→ Task requirements
Scan the records for the string "sqrt" and state how many lines contain it, using the number alone.

→ Dataset
-=-=-=-=-
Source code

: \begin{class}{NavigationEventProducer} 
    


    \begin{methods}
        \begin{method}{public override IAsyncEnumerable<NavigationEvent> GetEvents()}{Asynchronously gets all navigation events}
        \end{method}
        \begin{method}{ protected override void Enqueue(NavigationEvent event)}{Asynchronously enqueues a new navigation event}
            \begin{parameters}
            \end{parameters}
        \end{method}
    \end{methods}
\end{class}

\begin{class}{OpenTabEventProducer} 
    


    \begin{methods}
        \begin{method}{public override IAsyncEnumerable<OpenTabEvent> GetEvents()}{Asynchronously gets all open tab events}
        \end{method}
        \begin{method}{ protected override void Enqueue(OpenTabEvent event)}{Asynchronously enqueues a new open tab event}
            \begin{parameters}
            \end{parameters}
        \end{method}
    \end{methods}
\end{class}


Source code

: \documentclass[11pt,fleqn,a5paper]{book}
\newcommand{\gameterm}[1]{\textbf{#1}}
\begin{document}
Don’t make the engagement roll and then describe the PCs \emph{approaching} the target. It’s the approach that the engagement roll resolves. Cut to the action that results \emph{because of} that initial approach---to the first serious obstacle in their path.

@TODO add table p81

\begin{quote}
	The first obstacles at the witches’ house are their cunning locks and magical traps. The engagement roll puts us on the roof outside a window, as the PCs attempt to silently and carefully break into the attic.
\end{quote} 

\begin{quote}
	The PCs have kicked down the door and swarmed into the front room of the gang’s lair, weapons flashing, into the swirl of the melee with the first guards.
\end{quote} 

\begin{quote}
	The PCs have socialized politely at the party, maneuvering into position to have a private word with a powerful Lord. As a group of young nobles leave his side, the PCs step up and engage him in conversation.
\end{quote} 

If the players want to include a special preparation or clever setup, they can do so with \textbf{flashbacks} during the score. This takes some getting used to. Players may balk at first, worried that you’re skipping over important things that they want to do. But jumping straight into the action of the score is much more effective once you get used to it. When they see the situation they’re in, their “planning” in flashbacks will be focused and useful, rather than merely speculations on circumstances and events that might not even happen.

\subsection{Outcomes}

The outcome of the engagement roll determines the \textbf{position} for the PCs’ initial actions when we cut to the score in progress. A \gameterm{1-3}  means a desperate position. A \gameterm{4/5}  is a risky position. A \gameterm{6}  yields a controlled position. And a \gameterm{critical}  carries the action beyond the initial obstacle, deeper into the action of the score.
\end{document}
-=-=-=-=-
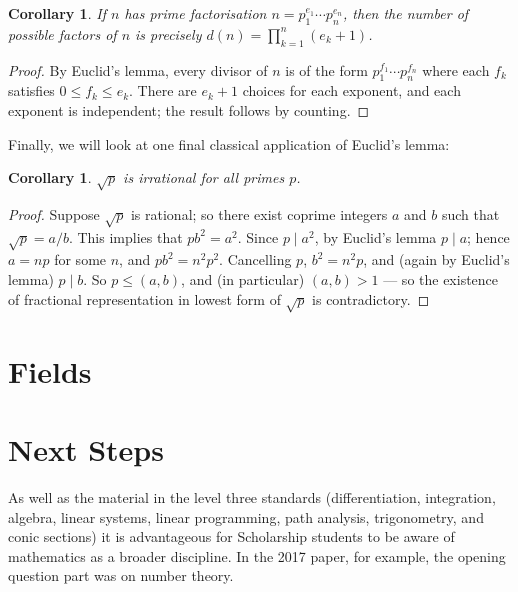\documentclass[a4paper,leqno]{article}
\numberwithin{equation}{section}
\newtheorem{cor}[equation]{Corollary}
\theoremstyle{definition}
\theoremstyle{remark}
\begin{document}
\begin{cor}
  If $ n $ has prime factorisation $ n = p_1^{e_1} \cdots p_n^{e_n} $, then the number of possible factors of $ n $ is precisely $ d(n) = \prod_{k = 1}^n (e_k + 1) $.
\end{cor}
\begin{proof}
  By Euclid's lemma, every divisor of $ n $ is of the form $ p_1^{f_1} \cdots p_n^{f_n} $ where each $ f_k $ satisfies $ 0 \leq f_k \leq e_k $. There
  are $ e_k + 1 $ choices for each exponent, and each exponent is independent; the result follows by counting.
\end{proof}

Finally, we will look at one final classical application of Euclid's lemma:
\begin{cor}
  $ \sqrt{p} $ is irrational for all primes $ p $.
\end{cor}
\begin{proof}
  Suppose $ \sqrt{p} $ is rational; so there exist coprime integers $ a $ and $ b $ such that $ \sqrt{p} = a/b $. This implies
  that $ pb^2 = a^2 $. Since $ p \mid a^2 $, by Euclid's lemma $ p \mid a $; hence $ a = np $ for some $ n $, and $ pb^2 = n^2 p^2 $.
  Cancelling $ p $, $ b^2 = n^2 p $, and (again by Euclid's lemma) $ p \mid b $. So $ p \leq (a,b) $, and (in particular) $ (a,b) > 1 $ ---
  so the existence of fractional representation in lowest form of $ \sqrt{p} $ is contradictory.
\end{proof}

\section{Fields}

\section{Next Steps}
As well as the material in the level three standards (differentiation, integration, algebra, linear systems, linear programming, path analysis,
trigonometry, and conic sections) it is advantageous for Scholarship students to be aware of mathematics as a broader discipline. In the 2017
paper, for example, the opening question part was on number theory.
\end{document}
-=-=-=-=-
→ Response area
3